I wish I knew why G76 would not work reliably. Also if I try to use the NFS wizard, which I like for most things, to cut threads, it tries to cut threads all the way through the stock and beyond. I just don't get it. And I'm certainly not above operator error or lack of understanding.

I use G32 for single point threading and let the CAM program assign the passes and cut depths. Saves me from having to think :)
 
I use G32 for single point threading and let the CAM program assign the passes and cut depths. Saves me from having to think :)

What CAM do you use? Among the things I'm looking for is CAM. Screw cutting in particular, but general lathe work would be useful, too.
 
I have been using the Haas-turning post. Seems to work well. My son does most of the design work, then I take it from there.
 
I have been using the Haas-turning post. Seems to work well. My son does most of the design work, then I take it from there.

Jim, have you ever tried a follower rest? A well set follower would keep the work from deflecting away from the cutter all along the cut. Seems better than my dead rest idea. With a dead rest, even if it keeps the end from moving, the center of the part could deflect away from the cutter. The longer the part, the more that ought to be a concern.

It seems conceptually like trying to turn something more than "a few" times L/D ratio. You know the work is going to deflect too much without one.
 
Jim, have you ever tried a follower rest? A well set follower would keep the work from deflecting away from the cutter all along the cut. Seems better than my dead rest idea. With a dead rest, even if it keeps the end from moving, the center of the part could deflect away from the cutter. The longer the part, the more that ought to be a concern.

It seems conceptually like trying to turn something more than "a few" times L/D ratio. You know the work is going to deflect too much without one.


No, I don't own one. If I need to support the work with a tailstock and don't have tool clearance to get in there, then I grind away tool bit or do something else to get clearance. This could mean making a special center to do the work. I think the smallest piece I have manually threaded on my lathe is 10-32 with with about 3 inches of stick out. I supported this with a center and stuck the tool out a long ways to get clearance.

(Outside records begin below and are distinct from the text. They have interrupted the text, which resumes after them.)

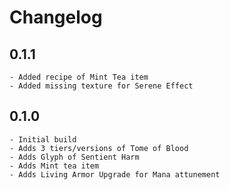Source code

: # Changelog

## 0.1.1

    - Added recipe of Mint Tea item
    - Added missing texture for Serene Effect

## 0.1.0

    - Initial build
    - Adds 3 tiers/versions of Tome of Blood
    - Adds Glyph of Sentient Harm
    - Adds Mint tea item
    - Adds Living Armor Upgrade for Mana attunement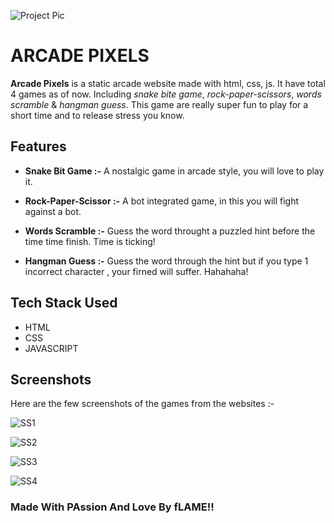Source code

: ![Project Pic](https://hc-cdn.hel1.your-objectstorage.com/s/v3/841c264fd6972904b699a777549dd82f53c9701d_image.png)


# ARCADE PIXELS

**Arcade Pixels** is a static arcade website made with html, css, js. It have total 4 games as of now. Including _snake bite game_, _rock-paper-scissors_, _words scramble_ & _hangman guess_. This game are really super fun to play for a short time and to release stress you know.

## Features 

- **Snake Bit Game :-** A nostalgic game in arcade style, you will love to play it.

- **Rock-Paper-Scissor :-** A bot integrated game, in this you will fight against a bot.

- **Words Scramble :-** Guess the word throught a puzzled hint before the time time finish. Time is ticking!

- **Hangman Guess :-** Guess the word through the hint but if you type 1 incorrect character , your firned will suffer. Hahahaha!

## Tech Stack Used 

- HTML
- CSS
- JAVASCRIPT

## Screenshots

Here are the few screenshots of the games from the websites :- 

![SS1](https://hc-cdn.hel1.your-objectstorage.com/s/v3/6433233132d7bad2ee8b29c44b39330b41eb80f6_image.png)

![SS2](https://hc-cdn.hel1.your-objectstorage.com/s/v3/7b0f563ca600b5bcc40b6f2e372972bdd786bd81_image.png)

![SS3](https://hc-cdn.hel1.your-objectstorage.com/s/v3/0bef23e45defb53f4cb2d3c06bb2a3003ce3bc41_image.png)

![SS4](https://hc-cdn.hel1.your-objectstorage.com/s/v3/61794eebc1861bc4b225d3f42660198a1a75a0ac_image.png)


### Made With PAssion And Love By fLAME!!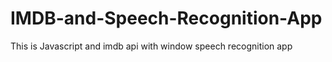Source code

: # IMDB-and-Speech-Recognition-App
This is Javascript and imdb api with window speech recognition app
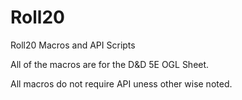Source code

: # Roll20
Roll20 Macros and API Scripts

All of the macros are for the D&D 5E OGL Sheet.

All macros do not require API uness other wise noted.
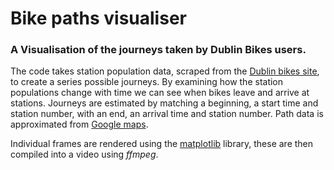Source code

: Bike paths visualiser   
========

### A Visualisation of the journeys taken by Dublin Bikes users.

The code takes station population data, scraped from the [Dublin bikes site](http://www.dublinbikes.ie/), to create a series possible journeys. By examining how the station populations change with time we can see when bikes leave and arrive at stations. Journeys are estimated by matching a beginning, a start time and station number, with an end, an arrival time and station number. Path data is approximated from [Google maps](www.maps.google.com). 

Individual frames are rendered using the [matplotlib](http://matplotlib.org/) library, these are then compiled into a video using _ffmpeg_.

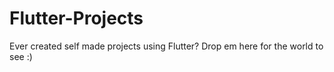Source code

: # Flutter-Projects
Ever created self made projects using Flutter? Drop em here for the world to see :)
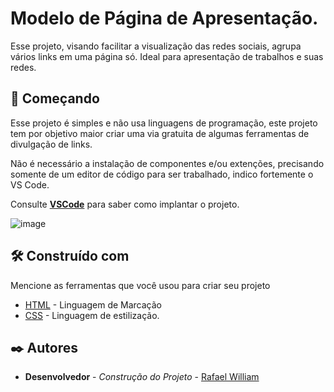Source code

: # Modelo de Página de Apresentação.

Esse projeto, visando facilitar a visualização das redes sociais, agrupa vários links em uma página só. Ideal para apresentação de trabalhos e suas redes.

## 🚀 Começando

Esse projeto é simples e não usa linguagens de programação, este projeto tem por objetivo maior criar uma via gratuita de algumas ferramentas de divulgação de links.

Não é necessário a instalação de componentes e/ou extenções, precisando somente de um editor de código para ser trabalhado, indico fortemente o VS Code.

Consulte **[VSCode](https://code.visualstudio.com/)** para saber como implantar o projeto.

![image](https://github.com/user-attachments/assets/f5d4e227-ec1a-402b-a8f3-ffe6b474a0be)

## 🛠️ Construído com

Mencione as ferramentas que você usou para criar seu projeto

* [HTML](http://www.dropwizard.io/1.0.2/docs/) - Linguagem de Marcação
* [CSS](https://maven.apache.org/) - Linguagem de estilização.

## ✒️ Autores

* **Desenvolvedor** - *Construção do Projeto* - [Rafael William](https://github.com/linkParaPerfil)
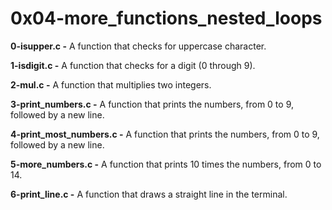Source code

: # 0x04-more_functions_nested_loops

**0-isupper.c -** A function that checks for uppercase character.

**1-isdigit.c -** A function that checks for a digit (0 through 9).

**2-mul.c -** A function that multiplies two integers.

**3-print_numbers.c -** A function that prints the numbers, from 0 to 9, followed by a new line.

**4-print_most_numbers.c -** A function that prints the numbers, from 0 to 9, followed by a new line.

**5-more_numbers.c -** A function that prints 10 times the numbers, from 0 to 14.

**6-print_line.c -** A function that draws a straight line in the terminal.

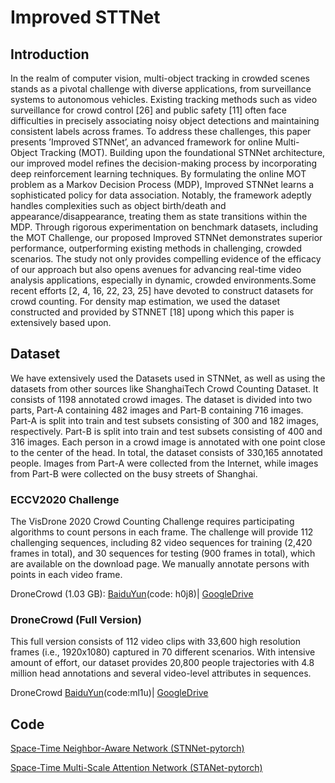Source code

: 
# Improved STTNet
## Introduction

In the realm of computer vision, multi-object tracking in crowded scenes stands as a pivotal challenge with diverse applications, from surveillance systems to autonomous vehicles. Existing tracking methods such as video surveillance for crowd control [26] and public safety [11] often face difficulties in precisely associating noisy object detections and maintaining consistent labels across frames. To address these challenges, this paper presents ’Improved STNNet’, an advanced framework for online Multi-Object Tracking (MOT). Building upon the foundational STNNet architecture, our improved model refines the decision-making process by incorporating deep reinforcement learning techniques. By formulating the online MOT problem as a Markov Decision Process (MDP), Improved STNNet learns a sophisticated policy for data association. Notably, the framework adeptly handles complexities such as object birth/death and appearance/disappearance, treating them as state transitions within the MDP. Through rigorous experimentation on benchmark datasets, including the MOT Challenge, our proposed Improved STNNet demonstrates superior performance, outperforming existing methods in challenging, crowded scenarios. The study not only provides compelling evidence of the efficacy of our approach but also opens avenues for advancing real-time video analysis applications, especially in dynamic, crowded environments.Some recent efforts [2, 4, 16, 22, 23, 25] have devoted to construct datasets for crowd counting. For density map estimation, we used the dataset constructed and provided by STNNET [18] upong which this paper is extensively based upon.

## Dataset
We have extensively used the Datasets used in STNNet, as well as using the datasets from other sources like ShanghaiTech Crowd Counting Dataset. It consists of 1198 annotated crowd images. The dataset is divided into two parts, Part-A containing 482 images and Part-B containing 716 images. Part-A is split into train and test subsets consisting of 300 and 182 images, respectively. Part-B is split into train and test subsets consisting of 400 and 316 images. Each person in a crowd image is annotated with one point close to the center of the head. In total, the dataset consists of 330,165 annotated people. Images from Part-A were collected from the Internet, while images from Part-B were collected on the busy streets of Shanghai.

### ECCV2020 Challenge

The VisDrone 2020 Crowd Counting Challenge requires participating algorithms to count persons in each frame. The challenge will provide 112 challenging sequences, including 82 video sequences for training (2,420 frames in total), and 30 sequences for testing (900 frames in total), which are available on the download page. We manually annotate persons with points in each video frame. 

DroneCrowd (1.03 GB): [BaiduYun](https://pan.baidu.com/share/init?surl=llJZJMi2L5oUQvj31iBlfg)(code: h0j8)| [GoogleDrive](https://drive.google.com/file/d/1HY3V4QObrVjzXUxL_J86oxn2bi7FMUgd/view?usp=sharing) 

### DroneCrowd (Full Version)
This full version consists of 112 video clips with 33,600 high resolution frames (i.e., 1920x1080) captured in 70 different scenarios.  With intensive amount of effort, our dataset provides 20,800 people trajectories with 4.8 million head annotations and several video-level attributes in sequences.  

DroneCrowd [BaiduYun](https://pan.baidu.com/s/1hjXoVZJ16y9Tf7UXcJw3oQ)(code:ml1u)| [GoogleDrive](https://drive.google.com/drive/folders/1EUKLJ1WmrhWTNGt4wFLyHRfspJAt56WN?usp=sharing) 

## Code

[Space-Time Neighbor-Aware Network (STNNet-pytorch)](https://github.com/srikari-rallabandi-2208/STNNet/tree/master/STNNet)

[Space-Time Multi-Scale Attention Network (STANet-pytorch)](https://github.com/srikari-rallabandi-2208/STNNet/tree/master/STANet)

I don't have a picture of the setup but here is the part

1546367674028.png

I don't have a tailstock on my CNC lathe so everything has to be close to the chuck. But I don't have much experience yet threading on the CNC, in fact I cut the first actual threads on it yesterday. :) It was pretty easy because it was 1.5''-18 thread about 2 inches from the chuck. Not a lot of spring there.
 
No, I don't own one. If I need to support the work with a tailstock and don't have tool clearance to get in there, then I grind away tool bit or do something else to get clearance. This could mean making a special center to do the work. I think the smallest piece I have manually threaded on my lathe is 10-32 with with about 3 inches of stick out. I supported this with a center and stuck the tool out a long ways to get clearance.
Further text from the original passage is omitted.